Casa do Livro e Book ligados umbilicalmente, então. E tendencialmente complementares. Porque o primeiro é bar, o segundo, inauguração em Agosto, é restaurante-bar - assim mesmo, mostrando a ordem de prioridades. O restaurante tem a parte de leão; o bar tem vida própria, mas nunca será muito emancipado. É, antes de mais, o bar de apoio do restaurante - para um aperitivo antes da refeição, para receber os amigos para uma bebida depois desta. Porém, não é exclusivo - embora não se importe que o vejam assim, comprometido, porque nunca vai ser bar de porteiro e outras "distracções". Em breve, vai alargar o horário de funcionamento para além da tutela do restaurante, passando a funcionar à tarde, com snacks e bolos.
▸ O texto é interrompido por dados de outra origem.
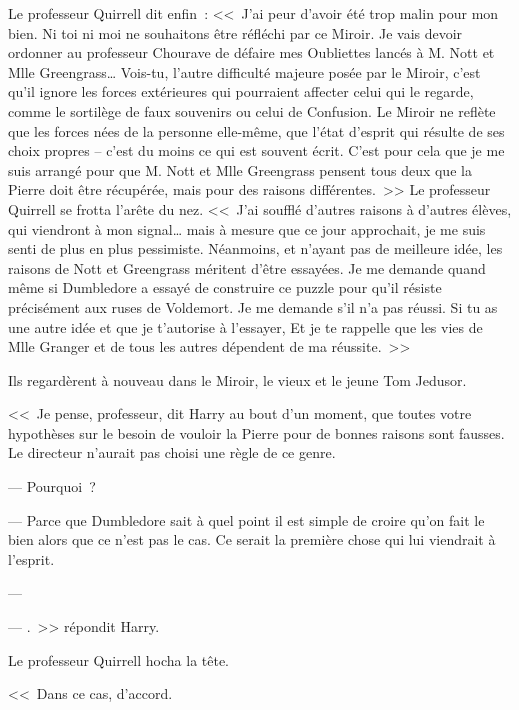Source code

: Le professeur Quirrell dit enfin~: <<~J'ai peur d'avoir été trop malin pour mon bien. Ni toi ni moi ne souhaitons être réfléchi par ce Miroir. Je vais devoir ordonner au professeur Chourave de défaire mes Oubliettes lancés à M. Nott et Mlle Greengrass… Vois-tu, l'autre difficulté majeure posée par le Miroir, c'est qu'il ignore les forces extérieures qui pourraient affecter celui qui le regarde, comme le sortilège de faux souvenirs ou celui de Confusion. Le Miroir ne reflète que les forces nées de la personne elle-même, que l'état d'esprit qui résulte de ses choix propres -- c'est du moins ce qui est souvent écrit. C'est pour cela que je me suis arrangé pour que M. Nott et Mlle Greengrass pensent tous deux que la Pierre doit être récupérée, mais pour des raisons différentes.~>> Le professeur Quirrell se frotta l'arête du nez. <<~J'ai soufflé d'autres raisons à d'autres élèves, qui viendront à mon signal… mais à mesure que ce jour approchait, je me suis senti de plus en plus pessimiste. Néanmoins, et n'ayant pas de meilleure idée, les raisons de Nott et Greengrass méritent d'être essayées. Je me demande quand même si Dumbledore a essayé de construire ce puzzle pour qu'il résiste précisément aux ruses de Voldemort. Je me demande s'il n'a pas réussi. Si tu as une autre idée et que je t'autorise à l'essayer,  Et je te rappelle que les vies de Mlle Granger et de tous les autres dépendent de ma réussite.~>>

Ils regardèrent à nouveau dans le Miroir, le vieux et le jeune Tom Jedusor.

<<~Je pense, professeur, dit Harry au bout d'un moment, que toutes votre hypothèses sur le besoin de vouloir la Pierre pour de bonnes raisons sont fausses. Le directeur n'aurait pas choisi une règle de ce genre.

--- Pourquoi~?

--- Parce que Dumbledore sait à quel point il est simple de croire qu'on fait le bien alors que ce n'est pas le cas. Ce serait la première chose qui lui viendrait à l'esprit.

--- 

--- .~>> répondit Harry.

Le professeur Quirrell hocha la tête.

<<~Dans ce cas, d'accord.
Sem ser café ou pastelaria, recusa José Pedro, convidará a relaxar bebendo um vinho acompanhado de umas tostas ou degustando um dos cocktails da autoria de Mário, outro dos sócios.
Uma atmosfera internacional é o que se pretende implantar neste Book, um "restaurante de montra", como aqueles que os seus mentores visitam em Londres, uma fonte infindável de inspiração para novos projectos - à capital inglesa os três "pais" da "família" (que aqui têm companhia de Miguel Júdice, do Grupo Lágrimas, como sócio) deslocam-se várias vezes por ano para conhecer novos sítios, reunir, fazer brainstorming. Terá nascido lá (com muitas influências nova-iorquinas, onde Pedro Trindade bebe muitas das suas ideias), o Book, um restaurante que "não é só comida em frente do cliente". Tem bar, cocktails, shakers, "coisas normais aí", onde "se trabalha bem o turista" em ambientes descontraídos que juntam executivos e estudantes. E aqui a Baixa portuense é o local ideal para consegui-lo. O Book "é um sítio que não encaixa numa aldeia ou numa cidade com pouco turismo". É um sítio que encaixa em qualquer cidade do mundo e o centro do Porto é cada vez mais de todo o mundo, mantendo uma história e um carisma muito próprios. "Acreditamos que a Baixa portuense vai continuar assim durante muitos anos ainda."
E este "local de montra", portanto, atrai quem passa, isso já é claro. Durante a tarde o movimento exploratório é habitual, sobretudo de turistas (e estes são declaradamente um público-alvo importante aqui) - e até há tentativas, goradas, de fazer reservas (não são aceites, tudo se processa por ordem de chegada). "É o que me acontece lá fora", nota José Pedro, sublinhando a faceta "internacional" do Book, um espaço que "acredita no aumento do turismo da cidade e de moradores no centro por todo o movimento de reabilitação que se vive".
Há uma discrição quase escolástica na fachada, por estes dias manchada por um cordão vermelho que delimita a entrada e lhe empresta uma aura de exclusividade (que não parece consentânea com o espaço descomprometido que pretende ser). No toldo, o nome Book surge em letras elegantes, na montra, um reclame que é uma faixa amarela com letras vermelhas (luminoso quando a noite se põe) é memória arqueológica: "Artigos de escritório, trabalhos tipográficos, encadernação". Os menus em exposição têm livros dentro e entram pelos livros (são entregues dentro deles).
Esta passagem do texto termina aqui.